The lean, efficient screenplay, by first-timer Kelly Masterson, parcels out information carefully, keeping us wrapped up in the story. When a flashback shows Andy and Hank talking about the robbery, we get the impression they’re career criminals, like Frank and Jesse James. Not so. Further flashbacks establish their characters more solidly. Andy has completely lost whatever moral compass he once had, having completely sold his soul to drugs. Hank, meanwhile, has money problems mostly due to having an ex-wife (Amy Ryan) and a daughter to support. His desperation, unlike Andy’s, is not entirely his own fault.

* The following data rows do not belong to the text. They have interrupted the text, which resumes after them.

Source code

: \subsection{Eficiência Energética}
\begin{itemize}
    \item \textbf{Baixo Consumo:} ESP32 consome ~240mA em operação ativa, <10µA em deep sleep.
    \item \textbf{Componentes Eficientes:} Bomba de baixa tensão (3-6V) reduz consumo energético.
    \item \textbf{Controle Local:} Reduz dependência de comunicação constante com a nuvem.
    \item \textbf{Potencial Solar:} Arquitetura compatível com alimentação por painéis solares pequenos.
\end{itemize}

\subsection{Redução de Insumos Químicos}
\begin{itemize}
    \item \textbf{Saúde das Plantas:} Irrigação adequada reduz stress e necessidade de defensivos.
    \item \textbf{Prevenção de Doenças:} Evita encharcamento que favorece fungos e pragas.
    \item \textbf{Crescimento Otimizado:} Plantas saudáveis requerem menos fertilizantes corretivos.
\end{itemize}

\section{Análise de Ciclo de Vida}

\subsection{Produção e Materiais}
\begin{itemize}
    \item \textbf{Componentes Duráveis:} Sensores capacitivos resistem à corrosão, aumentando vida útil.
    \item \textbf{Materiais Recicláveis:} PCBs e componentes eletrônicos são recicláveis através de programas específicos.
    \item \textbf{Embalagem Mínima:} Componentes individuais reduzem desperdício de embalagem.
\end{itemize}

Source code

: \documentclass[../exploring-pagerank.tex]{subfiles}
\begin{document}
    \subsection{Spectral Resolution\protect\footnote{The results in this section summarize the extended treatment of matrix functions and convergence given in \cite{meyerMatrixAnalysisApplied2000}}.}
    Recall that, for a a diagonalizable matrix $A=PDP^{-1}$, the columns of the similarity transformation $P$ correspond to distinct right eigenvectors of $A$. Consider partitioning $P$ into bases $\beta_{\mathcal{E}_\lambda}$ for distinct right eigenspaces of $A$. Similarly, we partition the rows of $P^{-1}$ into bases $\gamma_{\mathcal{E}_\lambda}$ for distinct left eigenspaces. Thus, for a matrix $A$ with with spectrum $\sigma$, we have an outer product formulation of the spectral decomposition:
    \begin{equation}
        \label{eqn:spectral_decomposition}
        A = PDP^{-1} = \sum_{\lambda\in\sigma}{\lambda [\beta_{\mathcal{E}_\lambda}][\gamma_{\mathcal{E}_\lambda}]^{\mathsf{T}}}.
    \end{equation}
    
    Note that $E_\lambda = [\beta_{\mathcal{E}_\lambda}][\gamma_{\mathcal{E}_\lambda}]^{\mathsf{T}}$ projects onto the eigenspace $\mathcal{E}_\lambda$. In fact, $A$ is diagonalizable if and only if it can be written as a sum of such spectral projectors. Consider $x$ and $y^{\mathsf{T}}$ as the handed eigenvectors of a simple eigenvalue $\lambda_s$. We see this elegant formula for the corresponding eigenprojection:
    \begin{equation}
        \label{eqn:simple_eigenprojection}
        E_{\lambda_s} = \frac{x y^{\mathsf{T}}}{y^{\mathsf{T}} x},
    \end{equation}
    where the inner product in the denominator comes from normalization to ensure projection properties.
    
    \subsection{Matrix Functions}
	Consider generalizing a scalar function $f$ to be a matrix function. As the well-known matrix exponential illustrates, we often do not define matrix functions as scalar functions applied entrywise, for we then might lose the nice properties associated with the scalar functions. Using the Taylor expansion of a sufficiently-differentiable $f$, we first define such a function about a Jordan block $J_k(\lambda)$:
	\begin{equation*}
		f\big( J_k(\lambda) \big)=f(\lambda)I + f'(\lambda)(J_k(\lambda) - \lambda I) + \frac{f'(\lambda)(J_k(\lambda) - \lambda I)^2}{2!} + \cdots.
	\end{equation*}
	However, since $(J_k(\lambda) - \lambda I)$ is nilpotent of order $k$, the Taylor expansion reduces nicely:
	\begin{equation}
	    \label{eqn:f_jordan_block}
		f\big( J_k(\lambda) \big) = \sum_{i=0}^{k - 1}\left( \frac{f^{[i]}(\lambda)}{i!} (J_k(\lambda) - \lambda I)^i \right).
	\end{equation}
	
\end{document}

Hank sees the consequences of things. Andy sees only his own needs and desires. “It’s too late to think,” Andy tells his nervous brother at a point when they are neck-deep in trouble. You get the feeling that even if he had thought beforehand, he still would have done it. Neither of them, we gather, has committed a crime before — but Andy sure has a natural affinity for it.
I don’t want to say too much about it, but you should know that the boys’ father, Charles, becomes obsessed with finding an unknown assailant, and that his obsession threatens to destroy him the same way Andy and Hank’s foolish behavior may be their undoing.
It’s not the kind of movie that lends itself to a happy ending, is it? Yet it is the kind of movie that probably rewards multiple viewings, if only to stand in awe of the spot-on performances. Hoffman can make even the most sniveling and despicable character somehow seem human and relatable, always three-dimensional. Hawke is at the top of his game, too, playing Hank as a scared, sweaty mess who deserves something better than the raw deal he’s getting. Finney, Tomei, Harris — everyone’s in rare form. Seeing it a second time would be like seeing a new production of “Macbeth.” You already know the plot, but you can be riveted by the performances.
Lumet guides the film without extraneous details or scenes, using the natural momentum of the story to propel it. He has a musical score by Carter Burwell (who’s done all of the Coen brothers’ films) that feels urgent and ominous, playing the characters off to their destruction. And it sure is fun to watch, in the way that all good crime thrillers are — fun, and heartbreaking, and even scary.
There’s the old adage about desperate times calling for desperate measures. This is a movie about those desperate measures, and how they usually lead to more desperate times.